Be Still, Emilie, Joy, and Natalie — and Let Me Tell You a Story

You three are the young ladies in my life who inspire me daily. As I reflected on how I handled the events of yesterday — the good moments and the ones I wish I’d done better — this story is for you.

I woke up feeling… off. We’ve all had mornings like that. You open your eyes and something just isn’t right. You’re brooding, sulky, unsure why. I didn’t sleep well, and mentally I was not prepared for the day ahead.

When I arrived at work, the roofers were already pounding away overhead. It sounded like they were jumping up and down on the roof. Then I walked into my room and realized the power was out. If you’re one of my clients, you know I have a very intentional setup — the heater for temperature, the sound machine instead of music, my whole routine that allows me to create a healing environment. Yesterday, that world was completely disrupted.

My first mistake was the meltdown. I fired off a text to Natalie and my boss saying, “Today is going to be a fucking nightmare!” Then I sent another dramatic text saying I was going to have a breakdown. Only afterward did I realize… why am I dumping that energy onto Natalie? It was my bad day, and I was being dramatic. This was the first moment where I knew — this isn’t the example I want to set for my girls.

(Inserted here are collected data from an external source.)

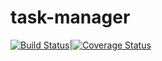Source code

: # task-manager

[![Build Status](https://travis-ci.com/rporrini/task-manager.svg?branch=master)](https://travis-ci.com/rporrini/task-manager)|[![Coverage Status](https://coveralls.io/repos/github/rporrini/task-manager/badge.svg?branch=master)](https://coveralls.io/github/rporrini/task-manager?branch=master)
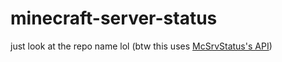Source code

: # minecraft-server-status
just look at the repo name lol (btw this uses [McSrvStatus's API](https://api.mcsrvstat.us/))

My first client wasn’t a regular. She asked right away if we should reschedule since I couldn’t adjust the table or heat it. This was the moment I tried to regain control. I assured her I could still provide a great massage and keep her warm and comfortable.

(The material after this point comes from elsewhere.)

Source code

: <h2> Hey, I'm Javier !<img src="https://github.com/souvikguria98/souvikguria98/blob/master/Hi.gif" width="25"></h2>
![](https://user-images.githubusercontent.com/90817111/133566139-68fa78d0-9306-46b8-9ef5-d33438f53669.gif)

And I did. The massage went well, and she rescheduled. My next few sessions were mine too, and I experimented with different draping techniques — finding new ways to help clients feel safe and warm.

But after a while, the cold seeped into my hands and into my bones. I felt uncomfortable and distracted, even while trying to stay present.

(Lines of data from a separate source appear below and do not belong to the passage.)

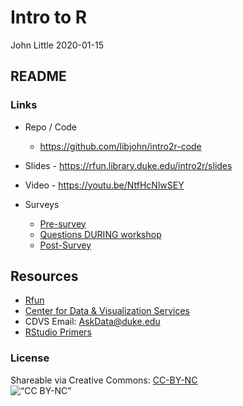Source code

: Intro to R
================
John Little
2020-01-15

<!-- Edit the README.Rmd.  Readme.md is auto genererated -->

## README

### Links

  - Repo / Code
    
      - <https://github.com/libjohn/intro2r-code>

  - Slides - <https://rfun.library.duke.edu/intro2r/slides>

  - Video - <https://youtu.be/NtfHcNlwSEY>

  - Surveys
    
      - [Pre-survey](https://forms.gle/dhzW1iS7mrfG5RLUA)
      - [Questions DURING
        workshop](https://docs.google.com/document/d/12jSpxo25xKaJClatcS2n2waRuKysCqkVvXQecStFnAk/edit?usp=sharing)
      - [Post-Survey](https://forms.gle/X4DNmLmRUsTq7wvTA)

## Resources

  - [Rfun](https://rfun.library.duke.edu/)
  - [Center for Data & Visualization
    Services](https://library.duke.edu/data/)
  - CDVS Email: <AskData@duke.edu>
  - [RStudio Primers](https://rstudio.cloud/learn/primers/)

### License

Shareable via Creative Commons:
[CC-BY-NC](https://creativecommons.org/licenses/by-nc/4.0/)<br> ![“CC
BY-NC”](images/by-nc.png)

Later in the afternoon, I moved to another room while they worked to restore power in mine. I stopped complaining out loud — but inside? The frustrations were loud. I missed the heat. The pounding on the roof and unfamiliar music made everything feel chaotic. My confidence felt shaken. My armor was gone. I felt exposed.

Eventually the power in my room was fixed, but the roofers kept going — loudly — well into the afternoon.

This is where I really began thinking about how I wanted to handle the rest of the day with you girls in mind.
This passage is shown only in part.